EnviroTaqa for Sustainable Environmental Services & Renewable Energy sera la première entreprise en Afrique à produire du biogaz à partir de la fermentation sèche. En septembre 2020, la société égyptienne a signé un partenariat avec Renergon pour dupliquer sa technologie de production du biogaz dans le pays des pharaons.

Pour tirer meilleur parti des déchets organiques, Veolia a plutôt choisi de développer la bioconversion à base d’insectes. « Cette solution permet de transformer des sous-produits alimentaires et des rebuts agricoles à l’état brut_ liquide ou solide en protéines pour l’alimentation animale, via la production d’insectes », révèle la multinationale française.

Et si les insectes étaient une solution d’avenir ?

Placées au contact de sous-produits organiques, les larves de mouches soldat noires s’en nourrissent et grossissent. Une fois qu’elles atteignent une taille suffisante, elles sont lavées, déshydratées, broyées et transformées en huile et en concentré protéiné. Selon l’entreprise basée à Aubervilliers, 1 kg d’œufs de mouche soldat noire produit six tonnes de larves en 10 jours, qui seront, une fois nourries de matière organique, valorisée protéines pour les poissons, la volaille et le porc, en remplacement de la farine de poissons.

À ce jour, la solution de Veolia est uniquement expérimentée en Malaisie.
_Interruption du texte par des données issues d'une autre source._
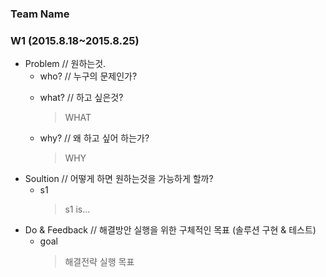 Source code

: ### Team Name

### W1 (2015.8.18~2015.8.25)

- Problem // 원하는것.
  - who? // 누구의 문제인가?
    > 
  - what? // 하고 싶은것?
    > WHAT
  - why? // 왜 하고 싶어 하는가?
    > WHY
- Soultion // 어떻게 하면 원하는것을 가능하게 할까?
  - s1
    > s1 is...
- Do & Feedback // 해결방안 실행을 위한 구체적인 목표 (솔루션 구현 & 테스트)
  - goal
    > 해결전략 실행 목표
Vulgarisée, elle pourrait permettre de nourrir 10 milliards d’habitants d’ici à 2050 dans le monde en utilisant moins d’eau, moins d’énergie et moins de terres, et en produisant des protéines durables pour l’alimentation animale, indique Veolia. Et d’ajouter qu’il faudra 70 % de protéines animales en plus pour satisfaire la demande mondiale.
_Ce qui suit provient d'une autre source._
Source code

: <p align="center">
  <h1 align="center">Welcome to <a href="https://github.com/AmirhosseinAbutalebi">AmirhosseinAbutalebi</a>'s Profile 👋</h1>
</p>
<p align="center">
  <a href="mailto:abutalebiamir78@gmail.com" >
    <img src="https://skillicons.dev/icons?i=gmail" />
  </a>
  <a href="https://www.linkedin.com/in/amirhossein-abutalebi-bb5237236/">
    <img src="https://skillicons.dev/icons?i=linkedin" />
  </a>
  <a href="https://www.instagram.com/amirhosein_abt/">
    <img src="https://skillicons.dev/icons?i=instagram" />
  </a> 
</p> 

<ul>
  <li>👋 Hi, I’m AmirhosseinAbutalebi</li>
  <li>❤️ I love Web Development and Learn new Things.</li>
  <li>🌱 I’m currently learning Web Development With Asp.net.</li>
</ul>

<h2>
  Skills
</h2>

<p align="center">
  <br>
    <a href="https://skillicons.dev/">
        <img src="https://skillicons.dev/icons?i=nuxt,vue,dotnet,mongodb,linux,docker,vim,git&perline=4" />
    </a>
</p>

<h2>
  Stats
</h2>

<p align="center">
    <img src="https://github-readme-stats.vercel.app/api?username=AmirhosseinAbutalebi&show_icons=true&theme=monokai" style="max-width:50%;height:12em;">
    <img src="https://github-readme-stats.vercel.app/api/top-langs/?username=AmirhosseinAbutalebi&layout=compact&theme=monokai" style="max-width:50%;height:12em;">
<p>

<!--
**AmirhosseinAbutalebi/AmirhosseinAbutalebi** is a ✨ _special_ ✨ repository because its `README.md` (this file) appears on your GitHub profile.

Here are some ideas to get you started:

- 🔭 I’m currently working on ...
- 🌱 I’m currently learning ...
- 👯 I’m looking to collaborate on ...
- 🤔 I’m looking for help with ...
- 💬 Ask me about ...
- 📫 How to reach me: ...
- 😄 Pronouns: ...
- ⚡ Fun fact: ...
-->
Cette démarche est aussi celle de la start-up kenyane Ecodudu, qui produit depuis quelques années des aliments destinés à l’aquaculture et à la nutrition de nombreuses autres espèces d’animaux.  Les aliments produits par la jeune entreprise ont une densité protéique supérieure à celle des fèves de soja. Au stade de larves adultes, les mouches sont séchées et fournies en vrac aux fabricants d’aliments pour animaux pour un usage commercial. Au terme du processus, les déchets sont transformés en engrais organique appelé « Shamba Mix. Au-delà du produit protéiné, le frass, un coproduit de bioconversion, est un excellent fertilisant organique, qui permet de restaurer les matières organiques du sol et de remplacer les fertilisants chimiques.
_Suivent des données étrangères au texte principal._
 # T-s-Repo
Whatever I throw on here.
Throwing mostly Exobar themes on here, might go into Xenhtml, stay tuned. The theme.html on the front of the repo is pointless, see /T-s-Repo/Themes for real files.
Nul doute que la vulgarisation de ces différentes technologies de gestion des déchets solides, qu’il s’agisse de la bioconversion, la pyrolyse, la digestion anaérobie ou la fermentation sèche permettra d’améliorer la vie de demain. Encore faudra-t-il qu’elles soient accessibles et faciles d’utilisation, notamment pour un continent comme l’Afrique où les besoins en financement et main-d’œuvre qualifiée sont importants.